Dane est né en 1958 et a grandi à Honolulu. Fils d’un père hawaiien charpentier de métier, il s’essaye au surf à l’âge de 10 ans, à Waikiki, sous l’égide de son père. Mais l’on raconte qu’après avoir chuté sur sa première vague, l’Hawaiien aurait nagé vers le rivage en pleurant, aurait traversé la rue en courant pour enrouler ses bras autour d’un arbre. Il n’aurait ensuite plus touché une planche jusqu’à ses 14 ans. Entre temps son grand-frère, Francis Kealoha, était devenu l’un des meilleurs compétiteurs amateurs locaux et son petit frère ne tarde pas à lui emboîter le pas en se révélant talentueux en compétition, doté d’un don inné pour le surf. Seulement deux ans après avoir posé à nouveau les pieds sur une planche, Dane remporte les compétitions locales auxquelles il participe puis les Championnats de surf américains dans la catégorie junior en 1976. L’année suivante, la première génération de pro évoluant sur le circuit mondial est sous le choc lorsque Dane, alors âgé de 19 ans, se classe troisième lors du Duke Kahanamoku Invitational Surfing qui a lieu à Sunset Beach, battant Reno Abellira, Mark Richards, Wayne Bartholomew et Peter Townend en finale.

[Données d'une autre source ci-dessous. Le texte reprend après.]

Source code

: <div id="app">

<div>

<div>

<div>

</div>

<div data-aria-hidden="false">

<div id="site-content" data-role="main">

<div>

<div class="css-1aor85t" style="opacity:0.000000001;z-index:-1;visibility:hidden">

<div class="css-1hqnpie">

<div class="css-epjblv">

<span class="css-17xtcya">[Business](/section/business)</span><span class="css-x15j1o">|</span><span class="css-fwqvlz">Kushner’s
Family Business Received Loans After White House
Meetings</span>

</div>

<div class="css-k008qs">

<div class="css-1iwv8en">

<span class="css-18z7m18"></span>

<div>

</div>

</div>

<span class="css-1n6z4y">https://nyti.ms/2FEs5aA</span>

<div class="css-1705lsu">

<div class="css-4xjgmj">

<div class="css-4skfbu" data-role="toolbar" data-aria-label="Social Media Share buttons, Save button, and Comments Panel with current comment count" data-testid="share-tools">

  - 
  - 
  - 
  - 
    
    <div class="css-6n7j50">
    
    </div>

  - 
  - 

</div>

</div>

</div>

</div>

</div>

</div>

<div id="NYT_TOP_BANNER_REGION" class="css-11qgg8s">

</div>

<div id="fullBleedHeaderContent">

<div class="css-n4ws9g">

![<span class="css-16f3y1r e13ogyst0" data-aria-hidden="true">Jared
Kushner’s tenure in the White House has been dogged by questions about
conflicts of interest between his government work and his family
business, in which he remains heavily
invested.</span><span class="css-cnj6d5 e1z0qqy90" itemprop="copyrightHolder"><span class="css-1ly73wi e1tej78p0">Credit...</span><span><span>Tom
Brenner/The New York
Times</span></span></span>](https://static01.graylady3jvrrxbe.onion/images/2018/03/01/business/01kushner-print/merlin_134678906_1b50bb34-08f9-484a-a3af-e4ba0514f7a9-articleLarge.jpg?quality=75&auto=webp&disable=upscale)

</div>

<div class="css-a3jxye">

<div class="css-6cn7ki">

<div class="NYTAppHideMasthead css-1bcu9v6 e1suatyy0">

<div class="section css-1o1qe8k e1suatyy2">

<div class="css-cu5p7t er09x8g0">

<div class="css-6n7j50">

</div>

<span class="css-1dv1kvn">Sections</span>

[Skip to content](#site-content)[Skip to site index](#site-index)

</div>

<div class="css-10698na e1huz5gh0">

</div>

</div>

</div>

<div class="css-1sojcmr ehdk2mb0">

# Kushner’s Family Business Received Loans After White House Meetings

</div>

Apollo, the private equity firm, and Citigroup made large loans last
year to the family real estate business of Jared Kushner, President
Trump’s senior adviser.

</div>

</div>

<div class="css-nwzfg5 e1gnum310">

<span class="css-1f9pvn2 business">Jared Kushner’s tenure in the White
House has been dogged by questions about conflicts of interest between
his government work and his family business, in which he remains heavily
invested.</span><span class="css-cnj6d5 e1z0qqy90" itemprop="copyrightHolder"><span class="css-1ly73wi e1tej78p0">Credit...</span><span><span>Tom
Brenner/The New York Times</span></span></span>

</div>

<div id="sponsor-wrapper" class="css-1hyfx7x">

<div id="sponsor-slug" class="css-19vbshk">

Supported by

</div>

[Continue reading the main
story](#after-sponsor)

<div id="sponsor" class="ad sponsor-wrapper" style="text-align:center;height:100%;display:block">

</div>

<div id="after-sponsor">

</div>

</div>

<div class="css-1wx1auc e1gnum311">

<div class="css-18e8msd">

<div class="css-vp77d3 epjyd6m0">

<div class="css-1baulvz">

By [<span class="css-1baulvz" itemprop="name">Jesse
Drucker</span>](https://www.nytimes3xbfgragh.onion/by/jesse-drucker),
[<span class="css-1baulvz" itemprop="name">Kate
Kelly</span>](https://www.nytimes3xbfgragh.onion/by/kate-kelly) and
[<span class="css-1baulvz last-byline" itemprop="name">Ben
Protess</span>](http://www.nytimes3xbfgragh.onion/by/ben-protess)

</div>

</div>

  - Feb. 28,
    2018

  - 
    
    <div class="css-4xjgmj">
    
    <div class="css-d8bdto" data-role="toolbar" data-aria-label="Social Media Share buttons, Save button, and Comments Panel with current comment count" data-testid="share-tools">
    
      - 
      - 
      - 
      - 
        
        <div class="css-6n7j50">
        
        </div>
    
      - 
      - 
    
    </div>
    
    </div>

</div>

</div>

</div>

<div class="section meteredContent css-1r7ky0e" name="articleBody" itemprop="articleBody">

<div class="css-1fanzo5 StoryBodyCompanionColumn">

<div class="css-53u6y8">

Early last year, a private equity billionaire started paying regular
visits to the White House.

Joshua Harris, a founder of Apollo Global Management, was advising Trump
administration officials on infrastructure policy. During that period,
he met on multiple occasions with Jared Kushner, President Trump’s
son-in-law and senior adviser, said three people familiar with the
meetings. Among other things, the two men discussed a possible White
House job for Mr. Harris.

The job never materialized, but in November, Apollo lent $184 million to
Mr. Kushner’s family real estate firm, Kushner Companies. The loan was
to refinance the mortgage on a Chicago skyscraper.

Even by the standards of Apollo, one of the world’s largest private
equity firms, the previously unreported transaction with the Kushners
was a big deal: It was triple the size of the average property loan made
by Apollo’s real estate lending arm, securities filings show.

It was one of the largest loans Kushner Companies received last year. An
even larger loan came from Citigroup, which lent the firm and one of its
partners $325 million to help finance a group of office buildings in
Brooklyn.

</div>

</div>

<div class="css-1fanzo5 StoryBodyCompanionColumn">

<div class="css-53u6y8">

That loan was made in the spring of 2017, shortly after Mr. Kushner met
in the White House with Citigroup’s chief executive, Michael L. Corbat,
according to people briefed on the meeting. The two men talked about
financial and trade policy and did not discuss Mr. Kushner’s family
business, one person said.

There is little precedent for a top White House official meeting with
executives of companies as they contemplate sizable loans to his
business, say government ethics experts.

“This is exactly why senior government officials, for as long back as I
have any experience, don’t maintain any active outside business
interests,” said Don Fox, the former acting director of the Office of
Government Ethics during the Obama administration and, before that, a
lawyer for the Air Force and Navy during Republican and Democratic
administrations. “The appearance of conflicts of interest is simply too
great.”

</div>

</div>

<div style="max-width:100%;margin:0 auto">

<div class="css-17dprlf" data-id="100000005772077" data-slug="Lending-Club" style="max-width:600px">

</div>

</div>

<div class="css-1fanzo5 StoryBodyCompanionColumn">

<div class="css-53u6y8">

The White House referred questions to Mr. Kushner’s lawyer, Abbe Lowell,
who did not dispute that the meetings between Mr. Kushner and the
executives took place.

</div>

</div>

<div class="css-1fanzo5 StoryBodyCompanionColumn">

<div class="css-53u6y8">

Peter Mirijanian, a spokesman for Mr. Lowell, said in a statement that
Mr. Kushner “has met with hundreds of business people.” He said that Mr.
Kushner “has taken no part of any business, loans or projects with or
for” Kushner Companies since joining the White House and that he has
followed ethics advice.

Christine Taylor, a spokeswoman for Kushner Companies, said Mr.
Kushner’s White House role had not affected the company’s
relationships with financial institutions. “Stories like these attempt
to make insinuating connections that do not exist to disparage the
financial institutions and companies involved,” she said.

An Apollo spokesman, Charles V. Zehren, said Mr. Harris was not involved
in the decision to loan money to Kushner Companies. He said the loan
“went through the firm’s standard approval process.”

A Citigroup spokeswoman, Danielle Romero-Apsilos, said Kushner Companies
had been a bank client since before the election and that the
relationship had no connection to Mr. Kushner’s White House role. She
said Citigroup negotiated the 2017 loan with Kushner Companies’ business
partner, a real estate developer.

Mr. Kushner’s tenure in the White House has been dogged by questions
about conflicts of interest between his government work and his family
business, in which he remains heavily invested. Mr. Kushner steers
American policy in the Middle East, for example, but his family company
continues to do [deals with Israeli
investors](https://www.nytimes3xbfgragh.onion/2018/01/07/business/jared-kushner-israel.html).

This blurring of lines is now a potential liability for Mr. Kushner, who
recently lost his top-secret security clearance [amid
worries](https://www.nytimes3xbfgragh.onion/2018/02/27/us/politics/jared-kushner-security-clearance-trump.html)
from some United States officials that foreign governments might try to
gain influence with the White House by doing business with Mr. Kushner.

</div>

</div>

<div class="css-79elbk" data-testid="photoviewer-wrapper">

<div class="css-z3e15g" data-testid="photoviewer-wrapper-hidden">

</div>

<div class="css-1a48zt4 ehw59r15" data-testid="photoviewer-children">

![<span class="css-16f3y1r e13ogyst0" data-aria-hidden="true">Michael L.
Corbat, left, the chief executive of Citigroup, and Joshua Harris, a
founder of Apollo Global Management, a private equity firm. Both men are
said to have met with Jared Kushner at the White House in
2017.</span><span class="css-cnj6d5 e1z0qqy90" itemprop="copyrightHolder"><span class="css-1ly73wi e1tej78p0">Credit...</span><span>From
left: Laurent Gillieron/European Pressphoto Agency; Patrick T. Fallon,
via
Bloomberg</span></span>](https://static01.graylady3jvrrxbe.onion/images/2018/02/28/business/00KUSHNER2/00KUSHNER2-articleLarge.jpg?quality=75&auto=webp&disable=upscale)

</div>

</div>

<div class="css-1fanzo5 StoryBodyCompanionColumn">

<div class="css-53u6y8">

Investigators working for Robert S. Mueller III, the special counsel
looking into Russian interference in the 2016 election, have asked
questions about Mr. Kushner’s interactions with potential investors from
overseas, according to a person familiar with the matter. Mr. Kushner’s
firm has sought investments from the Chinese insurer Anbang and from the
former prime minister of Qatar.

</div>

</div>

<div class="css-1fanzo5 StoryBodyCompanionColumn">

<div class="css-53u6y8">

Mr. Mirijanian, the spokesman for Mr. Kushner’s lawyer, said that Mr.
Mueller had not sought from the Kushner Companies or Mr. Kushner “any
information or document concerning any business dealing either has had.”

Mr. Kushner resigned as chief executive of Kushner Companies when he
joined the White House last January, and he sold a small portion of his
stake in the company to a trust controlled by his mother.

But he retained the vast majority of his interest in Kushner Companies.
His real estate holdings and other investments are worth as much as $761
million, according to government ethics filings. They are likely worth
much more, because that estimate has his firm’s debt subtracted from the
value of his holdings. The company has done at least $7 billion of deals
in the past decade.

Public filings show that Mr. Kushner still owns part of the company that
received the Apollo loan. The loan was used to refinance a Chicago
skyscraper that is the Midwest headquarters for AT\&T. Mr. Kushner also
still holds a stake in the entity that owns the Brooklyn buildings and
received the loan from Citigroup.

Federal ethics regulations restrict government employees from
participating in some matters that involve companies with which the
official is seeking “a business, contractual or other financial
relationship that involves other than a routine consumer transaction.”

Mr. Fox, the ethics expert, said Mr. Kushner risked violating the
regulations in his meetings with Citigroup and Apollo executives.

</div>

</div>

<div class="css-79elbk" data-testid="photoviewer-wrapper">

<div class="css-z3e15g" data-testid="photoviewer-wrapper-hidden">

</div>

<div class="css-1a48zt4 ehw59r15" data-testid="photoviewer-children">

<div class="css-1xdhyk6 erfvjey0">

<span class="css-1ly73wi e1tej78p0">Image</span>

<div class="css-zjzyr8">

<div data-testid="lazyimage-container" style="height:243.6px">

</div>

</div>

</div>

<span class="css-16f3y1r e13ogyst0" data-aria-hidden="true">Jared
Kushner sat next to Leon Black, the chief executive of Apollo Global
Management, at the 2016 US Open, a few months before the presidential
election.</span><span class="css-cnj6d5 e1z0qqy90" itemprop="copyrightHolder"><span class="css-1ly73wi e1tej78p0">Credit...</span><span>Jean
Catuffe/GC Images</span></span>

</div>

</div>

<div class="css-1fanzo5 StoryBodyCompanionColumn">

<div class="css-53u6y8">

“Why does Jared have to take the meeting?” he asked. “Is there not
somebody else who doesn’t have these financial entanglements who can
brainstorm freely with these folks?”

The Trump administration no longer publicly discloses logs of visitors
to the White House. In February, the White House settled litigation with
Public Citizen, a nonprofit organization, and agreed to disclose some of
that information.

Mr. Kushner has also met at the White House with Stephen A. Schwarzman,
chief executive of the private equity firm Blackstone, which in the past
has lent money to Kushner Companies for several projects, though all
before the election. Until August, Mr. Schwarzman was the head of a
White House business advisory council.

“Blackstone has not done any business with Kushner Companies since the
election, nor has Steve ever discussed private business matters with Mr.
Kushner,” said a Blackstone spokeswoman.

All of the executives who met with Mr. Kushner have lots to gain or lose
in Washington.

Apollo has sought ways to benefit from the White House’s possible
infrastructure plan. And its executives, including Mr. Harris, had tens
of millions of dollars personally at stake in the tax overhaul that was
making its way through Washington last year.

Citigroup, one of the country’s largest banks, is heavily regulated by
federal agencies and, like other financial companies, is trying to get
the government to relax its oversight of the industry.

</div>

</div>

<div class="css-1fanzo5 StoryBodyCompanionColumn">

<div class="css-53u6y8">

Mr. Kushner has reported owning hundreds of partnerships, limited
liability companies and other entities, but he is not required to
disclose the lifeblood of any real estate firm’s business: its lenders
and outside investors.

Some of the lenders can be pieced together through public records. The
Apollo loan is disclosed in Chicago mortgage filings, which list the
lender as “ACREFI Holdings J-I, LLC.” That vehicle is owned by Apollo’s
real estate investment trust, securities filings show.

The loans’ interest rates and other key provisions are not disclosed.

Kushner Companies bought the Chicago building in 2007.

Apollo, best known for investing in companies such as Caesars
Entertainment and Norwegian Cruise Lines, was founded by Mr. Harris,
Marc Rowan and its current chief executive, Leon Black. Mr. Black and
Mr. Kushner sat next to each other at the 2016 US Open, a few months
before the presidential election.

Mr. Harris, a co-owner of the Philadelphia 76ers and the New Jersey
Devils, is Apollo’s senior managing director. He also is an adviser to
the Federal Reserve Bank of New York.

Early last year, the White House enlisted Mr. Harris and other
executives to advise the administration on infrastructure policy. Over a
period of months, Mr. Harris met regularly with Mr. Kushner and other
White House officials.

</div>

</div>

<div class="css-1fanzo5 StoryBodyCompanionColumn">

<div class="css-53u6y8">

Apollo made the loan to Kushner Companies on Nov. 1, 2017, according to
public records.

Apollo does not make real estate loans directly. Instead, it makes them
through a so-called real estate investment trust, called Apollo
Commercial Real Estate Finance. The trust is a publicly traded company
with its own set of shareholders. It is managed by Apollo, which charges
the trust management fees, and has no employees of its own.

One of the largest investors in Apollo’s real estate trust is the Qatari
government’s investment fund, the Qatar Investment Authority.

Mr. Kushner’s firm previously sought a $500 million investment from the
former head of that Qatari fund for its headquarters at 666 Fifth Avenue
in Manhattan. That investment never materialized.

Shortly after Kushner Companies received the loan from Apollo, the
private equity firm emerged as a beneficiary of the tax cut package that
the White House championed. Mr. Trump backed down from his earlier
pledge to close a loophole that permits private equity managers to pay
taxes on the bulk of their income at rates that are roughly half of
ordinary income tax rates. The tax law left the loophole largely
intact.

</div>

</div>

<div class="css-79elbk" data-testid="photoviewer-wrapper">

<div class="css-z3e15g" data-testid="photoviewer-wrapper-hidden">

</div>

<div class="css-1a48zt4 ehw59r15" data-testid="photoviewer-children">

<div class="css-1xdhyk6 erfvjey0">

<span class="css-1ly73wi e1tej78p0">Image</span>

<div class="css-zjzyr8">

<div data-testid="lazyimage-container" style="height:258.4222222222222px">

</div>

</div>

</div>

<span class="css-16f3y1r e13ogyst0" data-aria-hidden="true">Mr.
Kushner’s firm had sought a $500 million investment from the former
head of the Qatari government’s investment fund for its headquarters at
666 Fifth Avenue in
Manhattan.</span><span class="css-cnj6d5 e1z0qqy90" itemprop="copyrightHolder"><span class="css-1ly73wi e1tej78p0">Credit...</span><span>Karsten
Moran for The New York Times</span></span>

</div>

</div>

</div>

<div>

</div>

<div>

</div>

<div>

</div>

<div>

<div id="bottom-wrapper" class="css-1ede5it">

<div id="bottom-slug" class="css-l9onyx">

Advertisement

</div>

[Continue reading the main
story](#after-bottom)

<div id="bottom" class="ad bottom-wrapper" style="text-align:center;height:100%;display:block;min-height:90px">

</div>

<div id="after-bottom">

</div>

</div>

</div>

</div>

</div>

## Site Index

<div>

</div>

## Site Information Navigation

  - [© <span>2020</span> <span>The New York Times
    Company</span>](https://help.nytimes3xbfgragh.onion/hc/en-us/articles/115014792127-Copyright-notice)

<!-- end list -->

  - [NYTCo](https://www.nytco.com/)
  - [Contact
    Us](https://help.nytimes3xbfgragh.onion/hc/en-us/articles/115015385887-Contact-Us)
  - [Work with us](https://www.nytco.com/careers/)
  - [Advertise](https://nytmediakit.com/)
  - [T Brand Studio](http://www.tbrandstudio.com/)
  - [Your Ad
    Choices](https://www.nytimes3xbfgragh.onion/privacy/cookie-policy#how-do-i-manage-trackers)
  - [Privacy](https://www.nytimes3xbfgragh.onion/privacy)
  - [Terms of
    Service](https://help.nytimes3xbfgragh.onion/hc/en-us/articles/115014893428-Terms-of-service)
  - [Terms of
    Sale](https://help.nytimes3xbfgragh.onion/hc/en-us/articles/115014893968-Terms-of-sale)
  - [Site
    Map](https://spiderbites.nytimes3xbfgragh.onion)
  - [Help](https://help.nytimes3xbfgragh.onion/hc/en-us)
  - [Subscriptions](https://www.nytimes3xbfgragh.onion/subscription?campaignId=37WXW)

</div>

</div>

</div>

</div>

Pensionnaire du World Tour de 1978 à 1982, Dane a fini 9e, 4e, 2e (derrière le quadruple champion du monde Mark Richards), 3e et 6e du classement mondial. Il a atteint la finale du Pipe Masters quatre fois, étape dont il sort vainqueur en 1983, et six fois la finale du Duke Kahanamoku Invitational Surfing qu’il remporte cette même année. Si cette année 83 marque l’apogée de sa carrière, elle fut aussi un moment de crise pour le surfeur. Alors que l’administration du Tour professionnel avait interdit aux concurrents les mieux classés de participer à trois étapes hawaiiennes, Dane a défié l’interdiction en y participant quand même, ce qui lui a valu une amende qu’il a refusé de payer. Suite à ce désagrément avec l’organisation, il s’est vu éjecté du classement. Le surfeur se retire alors de sa carrière professionnelle à 25 ans, ce qui n’a rien enlevé à la puissance et à la qualité de son surf qui inspira plusieurs générations de surfeurs.
« Power surfing »
Surfeur puissant, aux turns et aux cutbacks ciselés, Dane avait un sens infaillible du placement et de l’endroit où il allait trouver le plus de vitesse sur la vague. Il est considéré comme l’un des représentants par excellence du « power surfing« , qui se caractérise par des turns puissants et bien ancrés. Popularisé par le Californien Phil Edwards et l’Australien Nat Young, il se retrouve dans le surf de certains Hawaiiens tels que Barry Kanaiaupuni et Jeff Hakman à la fin des années 1960. Les surfeurs se saisissent de leurs planches, dont les shapes ont évolué, pour re-configurer les lignes et les courbes qui étaient traditionnellement tracées, à Sunset Beach notamment, redéfinissant alors les manœuvres et les standards du surf. L’histoire nous a montré que les surfeurs puissants ne sont pas nécessairement des immenses gabarits, il sont plutôt forts et trapus. Dane Kealoha, comme Johnny-Boy Gomes, Laird Hamilton et Sunny Garcia, se sont inscrits dans leur lignée hawaiienne. Tom Carroll, Simon Anderson et Mark Occhilupo figurent eux aussi dans la liste des « power » surfeurs. Au début des années 1990, ce style de surf, considéré comme old school, s’est un peu étiolé même s’il reste pour certain le plus respectable, remplacé par une nouvelle manière de surfer, plus rapide et aérienne popularisée, entre autres, par Kelly Slater.
L’inventeur du Pigdog
Dane est considéré comme l’inventeur du Pigdog, une position backside dans le tube où le surfeur s’accroupit, laisse tomber son genou arrière, avance son bras arrière et s’agrippe au rail de sa planche qui est orienté vers le rivage, à côté de son pied avant. Cette position est une version plus récente de celle rendue populaire par le Californien John Peck dans les années 1960, qui consistait déjà à attraper son rail pour plus de stabilité. Bien que cette position soit devenue populaire, la position verticale, sans prise de rail, est toujours considérée comme la forme ultime de tuberiding backside. Kealoha devient, à la fin des années 1970, devient l’un des meilleurs tube rider du monde, capable de sortir des cavernes hawaiiennes les plus profondes, surtout à Backdoor. Sa technique du Pigdog permet aux surfeurs backside de se caler presque aussi profondément à l’intérieur des barrels que les surfeurs frontside.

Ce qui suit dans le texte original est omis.